Transcribe all data verbatim. Skip the pictures.

***** DATA LISTING

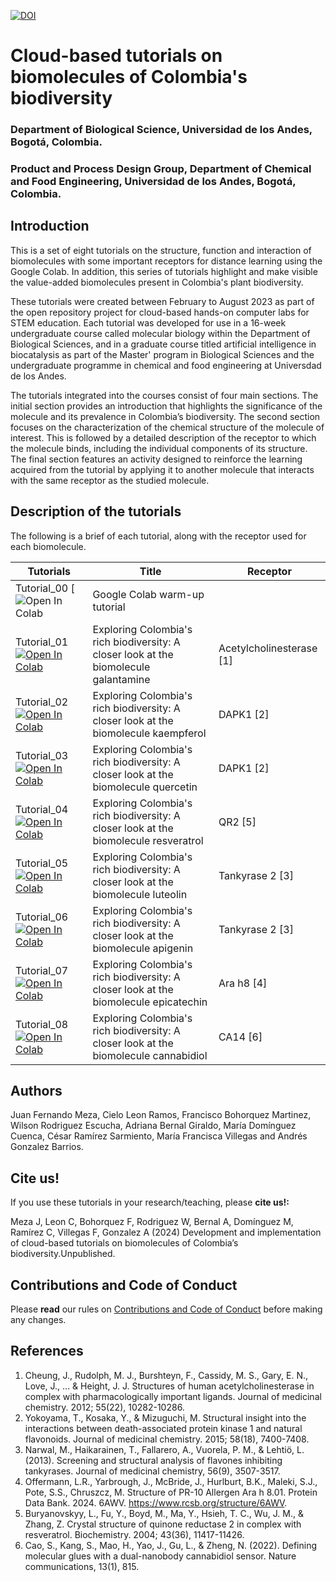 [![DOI](https://zenodo.org/badge/812004900.svg)](https://zenodo.org/doi/10.5281/zenodo.12537290)
# Cloud-based tutorials on biomolecules of Colombia's biodiversity
### Department of Biological Science, Universidad de los Andes, Bogotá, Colombia.
### Product and Process Design Group, Department of Chemical and Food Engineering, Universidad de los Andes, Bogotá, Colombia.
##
## Introduction 
This is a set of eight tutorials on the structure, function and interaction of biomolecules with some important receptors for distance learning using the Google Colab. In addition, this series of tutorials highlight and make visible the value-added biomolecules present in Colombia's plant biodiversity.

These tutorials were created between February to August 2023 as part of the  open repository project for cloud-based hands-on computer labs for STEM education. Each tutorial was developed for use in a 16-week undergraduate course called molecular biology within the Department of Biological Sciences, and in a graduate course titled artificial intelligence in biocatalysis as part of the Master' program in Biological Sciences and the undergraduate programme in chemical and food engineering at Universdad de los Andes.

The tutorials integrated into the courses consist of four main sections. The initial section provides an introduction that highlights the significance of the molecule and its prevalence in Colombia’s biodiversity. The second section focuses on the characterization of the chemical structure of the molecule of interest. This is followed by a detailed description of the receptor to which the molecule binds, including the individual components of its structure. The final section features an activity designed to reinforce the learning acquired from the tutorial by applying it to another molecule that interacts with the same receptor as the studied molecule.

## Description of the tutorials

The following is a brief of each tutorial, along with the receptor used for each biomolecule.

| Tutorials | Title | Receptor |
|----------|-------|----------|
| Tutorial_00 [![Open In Colab](https://colab.research.google.com/drive/1otaCkj44qgOVdIW1eyccYUjlycoqS6Xd) | Google Colab warm-up tutorial |  |
| Tutorial_01 [![Open In Colab](https://colab.research.google.com/assets/colab-badge.svg)](https://colab.research.google.com/drive/1Mjvy6FhkmxKKz6z-VG3_bInpTJ61iAvj) | Exploring Colombia's rich biodiversity: A closer look at the biomolecule galantamine | Acetylcholinesterase [1] |
| Tutorial_02 [![Open In Colab](https://colab.research.google.com/assets/colab-badge.svg)](https://colab.research.google.com/drive/1-cpGYqqX4K3fM8pW_MbS_vsMGxiyxKkq) | Exploring Colombia's rich biodiversity: A closer look at the biomolecule kaempferol | DAPK1 [2] |
| Tutorial_03 [![Open In Colab](https://colab.research.google.com/assets/colab-badge.svg)](https://colab.research.google.com/drive/1c0wKztyVX-vn0KhMEoLYtMZ3cMM9OgTH) | Exploring Colombia's rich biodiversity: A closer look at the biomolecule quercetin | DAPK1 [2] |
| Tutorial_04 [![Open In Colab](https://colab.research.google.com/assets/colab-badge.svg)](https://colab.research.google.com/drive/1wv1uZNbab81dDr-qi04geNhGTRTAVguw) | Exploring Colombia's rich biodiversity: A closer look at the biomolecule resveratrol | QR2 [5]|
| Tutorial_05 [![Open In Colab](https://colab.research.google.com/assets/colab-badge.svg)](https://colab.research.google.com/drive/1U7iM1Zx_qI52VROiuM_34bnHVO3Su3Ij) | Exploring Colombia's rich biodiversity: A closer look at the biomolecule luteolin | Tankyrase 2 [3]|
| Tutorial_06 [![Open In Colab](https://colab.research.google.com/assets/colab-badge.svg)](https://colab.research.google.com/drive/1dv1ySe-FvUFnAtRRE4Tav6gOh-DNcTVR) | Exploring Colombia's rich biodiversity: A closer look at the biomolecule apigenin | Tankyrase 2 [3]|
| Tutorial_07 [![Open In Colab](https://colab.research.google.com/assets/colab-badge.svg)](https://colab.research.google.com/drive/1SVl7iGKxAdor3urTs0cjDEt71Fnslvwr) | Exploring Colombia's rich biodiversity: A closer look at the biomolecule epicatechin | Ara h8 [4] |
| Tutorial_08 [![Open In Colab](https://colab.research.google.com/assets/colab-badge.svg)](https://colab.research.google.com/drive/1NEzKr7fzuygu1Lj4yqqOuhNROTaKn8PC) | Exploring Colombia's rich biodiversity: A closer look at the biomolecule cannabidiol | CA14 [6]|



## Authors

Juan Fernando Meza, Cielo Leon Ramos, Francisco Bohorquez Martinez, Wilson Rodriguez Escucha, Adriana Bernal Giraldo, María Domínguez Cuenca, César Ramírez Sarmiento, María Francisca Villegas and Andrés Gonzalez Barrios.


## Cite us!

If you use these tutorials in your research/teaching, please **cite us!:**

Meza J, Leon C, Bohorquez F, Rodriguez W, Bernal A, Domínguez M, Ramírez C, Villegas F, Gonzalez A  (2024) Development and implementation of cloud-based tutorials on biomolecules of Colombia’s biodiversity.Unpublished.

## Contributions and Code of Conduct

Please **read** our rules on [Contributions and Code of Conduct](https://github.com/juferprada97/Cloud-based-tutorials-on-biomolecules-of-Colombia-s-biodiversity/blob/main/Contributions.md) before making any changes.

## References
1. Cheung, J., Rudolph, M. J., Burshteyn, F., Cassidy, M. S., Gary, E. N., Love, J., ... & Height, J. J. Structures of human acetylcholinesterase in complex with pharmacologically important ligands. Journal of medicinal chemistry. 2012; 55(22), 10282-10286.
2. Yokoyama, T., Kosaka, Y., & Mizuguchi, M. Structural insight into the interactions between death-associated protein kinase 1 and natural flavonoids. Journal of medicinal chemistry. 2015; 58(18), 7400-7408.
3. Narwal, M., Haikarainen, T., Fallarero, A., Vuorela, P. M., & Lehtiö, L. (2013). Screening and structural analysis of flavones inhibiting tankyrases. Journal of medicinal chemistry, 56(9), 3507-3517.
4. Offermann, L.R., Yarbrough, J., McBride, J., Hurlburt, B.K., Maleki, S.J., Pote, S.S., Chruszcz, M. Structure of PR-10 Allergen Ara h 8.01. Protein Data Bank. 2024. 6AWV. https://www.rcsb.org/structure/6AWV.
5. Buryanovskyy, L., Fu, Y., Boyd, M., Ma, Y., Hsieh, T. C., Wu, J. M., & Zhang, Z. Crystal structure of quinone reductase 2 in complex with resveratrol. Biochemistry. 2004; 43(36), 11417-11426.
6.  Cao, S., Kang, S., Mao, H., Yao, J., Gu, L., & Zheng, N. (2022). Defining molecular glues with a dual-nanobody cannabidiol sensor. Nature communications, 13(1), 815.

**********

◆ WORKED SOLUTION:
 [![DOI](https://zenodo.org/badge/812004900.svg)](https://zenodo.org/doi/10.5281/zenodo.12537290)
# Cloud-based tutorials on biomolecules of Colombia's biodiversity
### Department of Biological Science, Universidad de los Andes, Bogotá, Colombia.
### Product and Process Design Group, Department of Chemical and Food Engineering, Universidad de los Andes, Bogotá, Colombia.
##
## Introduction 
This is a set of eight tutorials on the structure, function and interaction of biomolecules with some important receptors for distance learning using the Google Colab. In addition, this series of tutorials highlight and make visible the value-added biomolecules present in Colombia's plant biodiversity.

These tutorials were created between February to August 2023 as part of the  open repository project for cloud-based hands-on computer labs for STEM education. Each tutorial was developed for use in a 16-week undergraduate course called molecular biology within the Department of Biological Sciences, and in a graduate course titled artificial intelligence in biocatalysis as part of the Master' program in Biological Sciences and the undergraduate programme in chemical and food engineering at Universdad de los Andes.

The tutorials integrated into the courses consist of four main sections. The initial section provides an introduction that highlights the significance of the molecule and its prevalence in Colombia’s biodiversity. The second section focuses on the characterization of the chemical structure of the molecule of interest. This is followed by a detailed description of the receptor to which the molecule binds, including the individual components of its structure. The final section features an activity designed to reinforce the learning acquired from the tutorial by applying it to another molecule that interacts with the same receptor as the studied molecule.

## Description of the tutorials

The following is a brief of each tutorial, along with the receptor used for each biomolecule.

| Tutorials | Title | Receptor |
|----------|-------|----------|
| Tutorial_00 [![Open In Colab](https://colab.research.google.com/drive/1otaCkj44qgOVdIW1eyccYUjlycoqS6Xd) | Google Colab warm-up tutorial |  |
| Tutorial_01 [![Open In Colab](https://colab.research.google.com/assets/colab-badge.svg)](https://colab.research.google.com/drive/1Mjvy6FhkmxKKz6z-VG3_bInpTJ61iAvj) | Exploring Colombia's rich biodiversity: A closer look at the biomolecule galantamine | Acetylcholinesterase [1] |
| Tutorial_02 [![Open In Colab](https://colab.research.google.com/assets/colab-badge.svg)](https://colab.research.google.com/drive/1-cpGYqqX4K3fM8pW_MbS_vsMGxiyxKkq) | Exploring Colombia's rich biodiversity: A closer look at the biomolecule kaempferol | DAPK1 [2] |
| Tutorial_03 [![Open In Colab](https://colab.research.google.com/assets/colab-badge.svg)](https://colab.research.google.com/drive/1c0wKztyVX-vn0KhMEoLYtMZ3cMM9OgTH) | Exploring Colombia's rich biodiversity: A closer look at the biomolecule quercetin | DAPK1 [2] |
| Tutorial_04 [![Open In Colab](https://colab.research.google.com/assets/colab-badge.svg)](https://colab.research.google.com/drive/1wv1uZNbab81dDr-qi04geNhGTRTAVguw) | Exploring Colombia's rich biodiversity: A closer look at the biomolecule resveratrol | QR2 [5]|
| Tutorial_05 [![Open In Colab](https://colab.research.google.com/assets/colab-badge.svg)](https://colab.research.google.com/drive/1U7iM1Zx_qI52VROiuM_34bnHVO3Su3Ij) | Exploring Colombia's rich biodiversity: A closer look at the biomolecule luteolin | Tankyrase 2 [3]|
| Tutorial_06 [![Open In Colab](https://colab.research.google.com/assets/colab-badge.svg)](https://colab.research.google.com/drive/1dv1ySe-FvUFnAtRRE4Tav6gOh-DNcTVR) | Exploring Colombia's rich biodiversity: A closer look at the biomolecule apigenin | Tankyrase 2 [3]|
| Tutorial_07 [![Open In Colab](https://colab.research.google.com/assets/colab-badge.svg)](https://colab.research.google.com/drive/1SVl7iGKxAdor3urTs0cjDEt71Fnslvwr) | Exploring Colombia's rich biodiversity: A closer look at the biomolecule epicatechin | Ara h8 [4] |
| Tutorial_08 [![Open In Colab](https://colab.research.google.com/assets/colab-badge.svg)](https://colab.research.google.com/drive/1NEzKr7fzuygu1Lj4yqqOuhNROTaKn8PC) | Exploring Colombia's rich biodiversity: A closer look at the biomolecule cannabidiol | CA14 [6]|



## Authors

Juan Fernando Meza, Cielo Leon Ramos, Francisco Bohorquez Martinez, Wilson Rodriguez Escucha, Adriana Bernal Giraldo, María Domínguez Cuenca, César Ramírez Sarmiento, María Francisca Villegas and Andrés Gonzalez Barrios.


## Cite us!

If you use these tutorials in your research/teaching, please **cite us!:**

Meza J, Leon C, Bohorquez F, Rodriguez W, Bernal A, Domínguez M, Ramírez C, Villegas F, Gonzalez A  (2024) Development and implementation of cloud-based tutorials on biomolecules of Colombia’s biodiversity.Unpublished.

## Contributions and Code of Conduct

Please **read** our rules on [Contributions and Code of Conduct](https://github.com/juferprada97/Cloud-based-tutorials-on-biomolecules-of-Colombia-s-biodiversity/blob/main/Contributions.md) before making any changes.

## References
1. Cheung, J., Rudolph, M. J., Burshteyn, F., Cassidy, M. S., Gary, E. N., Love, J., ... & Height, J. J. Structures of human acetylcholinesterase in complex with pharmacologically important ligands. Journal of medicinal chemistry. 2012; 55(22), 10282-10286.
2. Yokoyama, T., Kosaka, Y., & Mizuguchi, M. Structural insight into the interactions between death-associated protein kinase 1 and natural flavonoids. Journal of medicinal chemistry. 2015; 58(18), 7400-7408.
3. Narwal, M., Haikarainen, T., Fallarero, A., Vuorela, P. M., & Lehtiö, L. (2013). Screening and structural analysis of flavones inhibiting tankyrases. Journal of medicinal chemistry, 56(9), 3507-3517.
4. Offermann, L.R., Yarbrough, J., McBride, J., Hurlburt, B.K., Maleki, S.J., Pote, S.S., Chruszcz, M. Structure of PR-10 Allergen Ara h 8.01. Protein Data Bank. 2024. 6AWV. https://www.rcsb.org/structure/6AWV.
5. Buryanovskyy, L., Fu, Y., Boyd, M., Ma, Y., Hsieh, T. C., Wu, J. M., & Zhang, Z. Crystal structure of quinone reductase 2 in complex with resveratrol. Biochemistry. 2004; 43(36), 11417-11426.
6.  Cao, S., Kang, S., Mao, H., Yao, J., Gu, L., & Zheng, N. (2022). Defining molecular glues with a dual-nanobody cannabidiol sensor. Nature communications, 13(1), 815.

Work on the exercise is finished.